• [Input records]:
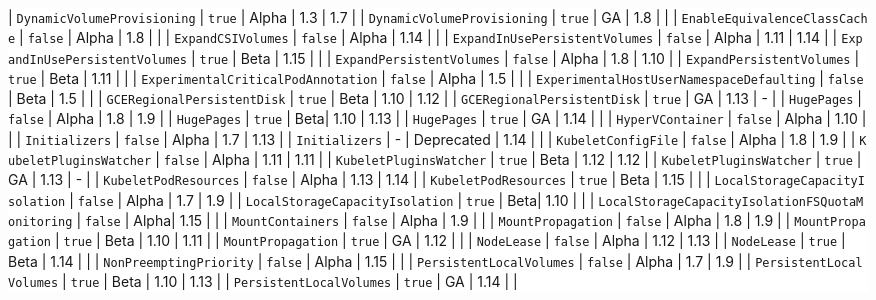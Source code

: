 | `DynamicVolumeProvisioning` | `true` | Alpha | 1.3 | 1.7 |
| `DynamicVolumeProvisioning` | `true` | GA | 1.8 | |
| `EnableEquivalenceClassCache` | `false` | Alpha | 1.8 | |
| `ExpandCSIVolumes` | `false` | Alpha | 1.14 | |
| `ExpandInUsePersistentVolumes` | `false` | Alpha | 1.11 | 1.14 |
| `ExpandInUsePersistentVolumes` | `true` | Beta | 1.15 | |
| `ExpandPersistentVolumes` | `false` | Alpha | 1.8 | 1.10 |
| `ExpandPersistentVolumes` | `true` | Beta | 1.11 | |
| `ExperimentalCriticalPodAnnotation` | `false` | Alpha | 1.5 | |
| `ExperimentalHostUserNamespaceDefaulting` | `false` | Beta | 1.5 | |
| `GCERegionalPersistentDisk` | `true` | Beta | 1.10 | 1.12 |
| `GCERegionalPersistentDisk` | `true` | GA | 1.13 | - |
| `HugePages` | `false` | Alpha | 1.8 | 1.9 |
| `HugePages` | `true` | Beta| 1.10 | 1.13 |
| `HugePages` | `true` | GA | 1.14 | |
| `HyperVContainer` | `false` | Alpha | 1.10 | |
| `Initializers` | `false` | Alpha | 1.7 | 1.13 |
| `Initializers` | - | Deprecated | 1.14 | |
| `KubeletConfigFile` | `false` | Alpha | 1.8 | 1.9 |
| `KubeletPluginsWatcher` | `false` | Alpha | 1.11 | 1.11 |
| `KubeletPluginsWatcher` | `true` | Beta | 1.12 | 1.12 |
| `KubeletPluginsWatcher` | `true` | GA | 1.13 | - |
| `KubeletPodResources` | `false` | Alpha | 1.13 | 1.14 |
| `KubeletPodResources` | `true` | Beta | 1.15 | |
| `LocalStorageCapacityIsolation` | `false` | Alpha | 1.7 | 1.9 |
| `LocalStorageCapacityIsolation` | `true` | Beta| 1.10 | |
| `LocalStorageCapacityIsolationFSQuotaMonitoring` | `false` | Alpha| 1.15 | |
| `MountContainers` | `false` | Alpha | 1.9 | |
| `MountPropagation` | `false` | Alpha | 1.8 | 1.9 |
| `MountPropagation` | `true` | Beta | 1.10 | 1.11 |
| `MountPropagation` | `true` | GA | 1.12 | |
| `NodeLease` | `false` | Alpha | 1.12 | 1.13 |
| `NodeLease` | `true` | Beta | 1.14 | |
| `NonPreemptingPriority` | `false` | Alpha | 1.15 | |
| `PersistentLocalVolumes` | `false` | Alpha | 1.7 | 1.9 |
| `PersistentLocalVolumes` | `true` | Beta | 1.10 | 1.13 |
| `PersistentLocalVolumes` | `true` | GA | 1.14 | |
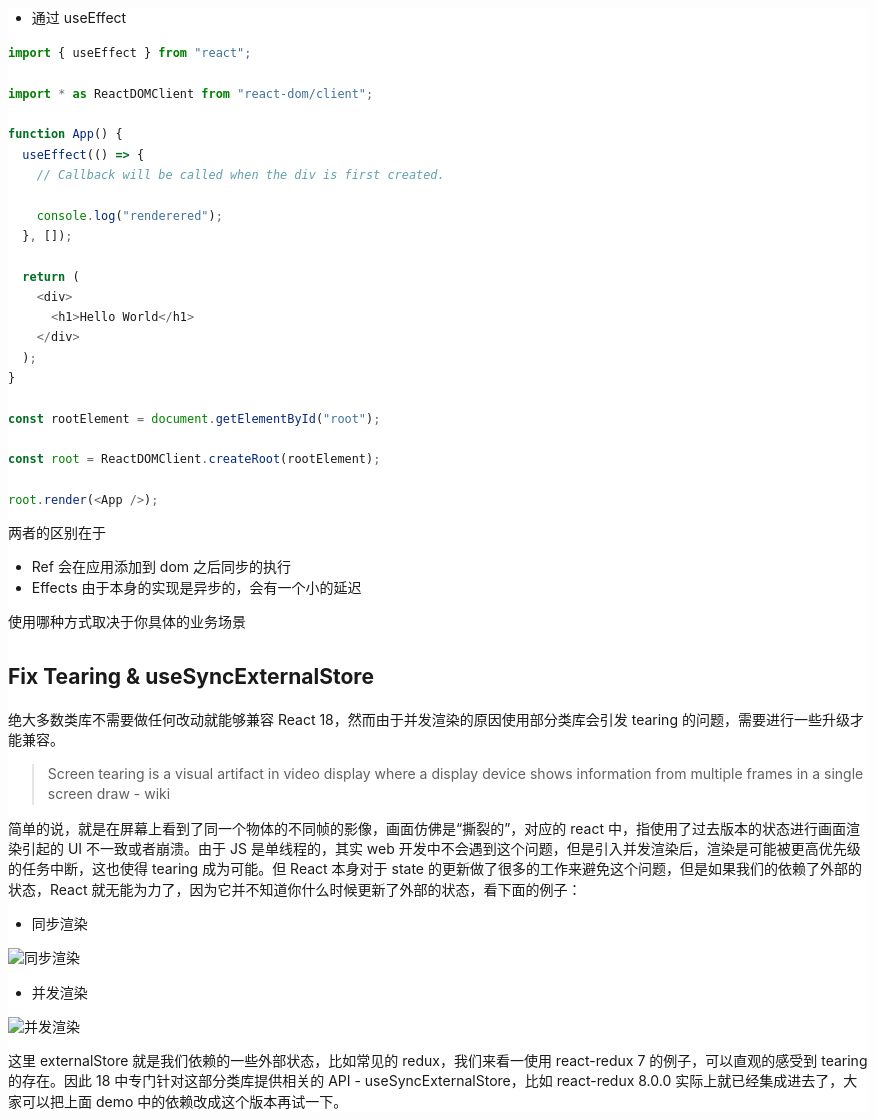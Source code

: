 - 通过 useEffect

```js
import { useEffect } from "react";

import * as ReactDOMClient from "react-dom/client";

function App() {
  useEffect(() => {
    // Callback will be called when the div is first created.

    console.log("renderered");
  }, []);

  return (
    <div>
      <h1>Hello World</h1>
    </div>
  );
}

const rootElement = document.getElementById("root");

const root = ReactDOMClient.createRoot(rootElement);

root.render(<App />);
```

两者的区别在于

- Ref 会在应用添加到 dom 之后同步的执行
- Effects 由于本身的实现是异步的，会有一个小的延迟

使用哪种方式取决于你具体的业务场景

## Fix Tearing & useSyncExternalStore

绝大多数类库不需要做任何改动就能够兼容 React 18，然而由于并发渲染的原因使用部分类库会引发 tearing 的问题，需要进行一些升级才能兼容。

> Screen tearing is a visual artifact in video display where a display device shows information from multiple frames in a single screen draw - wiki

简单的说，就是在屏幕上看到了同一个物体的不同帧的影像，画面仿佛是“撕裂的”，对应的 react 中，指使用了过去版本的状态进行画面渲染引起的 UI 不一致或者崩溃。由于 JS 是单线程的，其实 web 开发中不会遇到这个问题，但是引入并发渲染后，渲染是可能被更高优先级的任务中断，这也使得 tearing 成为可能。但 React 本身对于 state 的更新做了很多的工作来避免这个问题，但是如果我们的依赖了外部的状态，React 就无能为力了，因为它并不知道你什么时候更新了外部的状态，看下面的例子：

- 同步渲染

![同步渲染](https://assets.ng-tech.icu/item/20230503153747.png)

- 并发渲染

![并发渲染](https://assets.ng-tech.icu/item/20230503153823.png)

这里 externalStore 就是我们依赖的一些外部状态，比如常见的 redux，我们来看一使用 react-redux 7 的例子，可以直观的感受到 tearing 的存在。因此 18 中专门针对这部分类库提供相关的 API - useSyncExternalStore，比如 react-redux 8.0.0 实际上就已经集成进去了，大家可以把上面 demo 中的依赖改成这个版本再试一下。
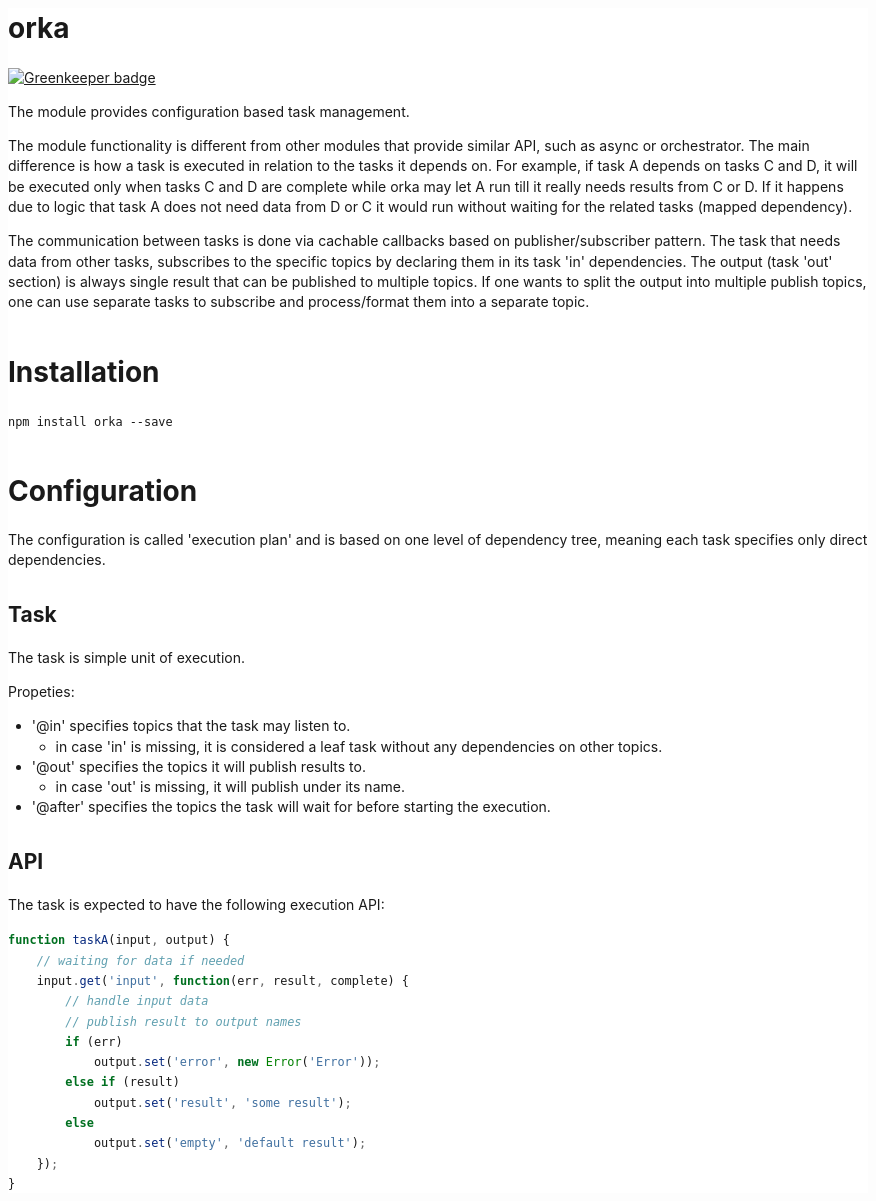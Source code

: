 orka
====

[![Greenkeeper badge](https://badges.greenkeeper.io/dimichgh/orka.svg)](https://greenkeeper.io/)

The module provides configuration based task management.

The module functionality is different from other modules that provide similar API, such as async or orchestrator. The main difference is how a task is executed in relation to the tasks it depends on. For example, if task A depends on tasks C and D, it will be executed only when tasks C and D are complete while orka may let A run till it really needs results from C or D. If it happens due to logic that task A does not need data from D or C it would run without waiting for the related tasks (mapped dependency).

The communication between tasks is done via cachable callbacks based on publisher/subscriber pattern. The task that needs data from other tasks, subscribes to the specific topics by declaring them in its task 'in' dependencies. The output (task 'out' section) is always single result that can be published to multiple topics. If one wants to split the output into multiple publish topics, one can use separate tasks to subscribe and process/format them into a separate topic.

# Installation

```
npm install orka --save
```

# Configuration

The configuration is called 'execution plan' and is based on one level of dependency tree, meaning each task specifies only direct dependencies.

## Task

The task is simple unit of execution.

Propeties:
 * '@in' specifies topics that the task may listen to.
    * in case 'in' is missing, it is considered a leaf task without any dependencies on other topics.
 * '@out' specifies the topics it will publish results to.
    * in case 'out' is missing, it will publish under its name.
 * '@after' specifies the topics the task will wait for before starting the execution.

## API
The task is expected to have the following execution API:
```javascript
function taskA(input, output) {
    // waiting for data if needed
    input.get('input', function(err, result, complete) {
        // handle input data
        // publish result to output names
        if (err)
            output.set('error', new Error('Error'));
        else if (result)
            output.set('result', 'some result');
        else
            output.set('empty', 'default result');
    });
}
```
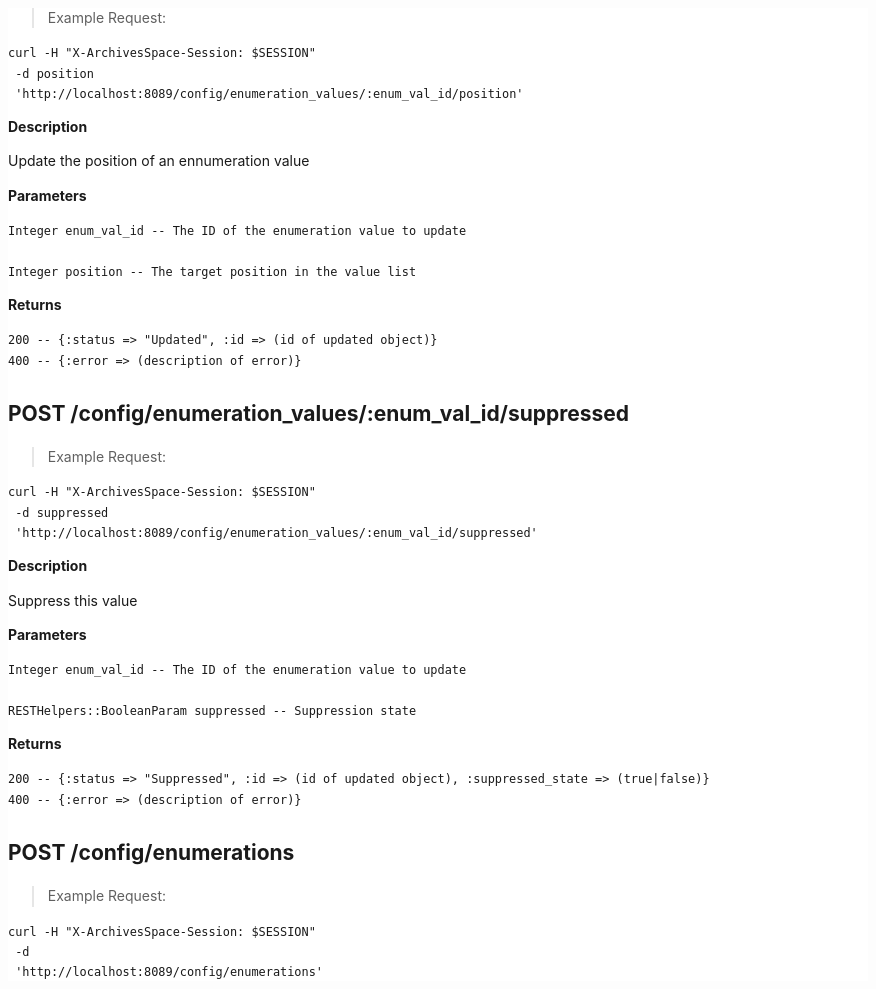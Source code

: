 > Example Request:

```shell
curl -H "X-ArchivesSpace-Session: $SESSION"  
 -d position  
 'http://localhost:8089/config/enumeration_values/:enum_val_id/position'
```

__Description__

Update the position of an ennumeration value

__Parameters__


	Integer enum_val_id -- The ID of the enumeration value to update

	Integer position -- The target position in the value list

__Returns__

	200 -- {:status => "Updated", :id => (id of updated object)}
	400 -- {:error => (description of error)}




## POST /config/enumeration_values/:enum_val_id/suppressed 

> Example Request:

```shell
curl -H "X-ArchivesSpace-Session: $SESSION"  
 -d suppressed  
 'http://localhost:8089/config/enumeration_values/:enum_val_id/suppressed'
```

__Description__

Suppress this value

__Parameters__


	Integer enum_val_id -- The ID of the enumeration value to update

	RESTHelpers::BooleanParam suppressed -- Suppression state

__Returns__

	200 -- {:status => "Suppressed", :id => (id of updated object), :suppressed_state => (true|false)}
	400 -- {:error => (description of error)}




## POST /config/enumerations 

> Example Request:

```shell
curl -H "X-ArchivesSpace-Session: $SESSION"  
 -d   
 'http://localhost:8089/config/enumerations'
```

• [The problem]: Tally how many lines in the material above hold the word "specifies". Write only that number.

• [Response area]: 4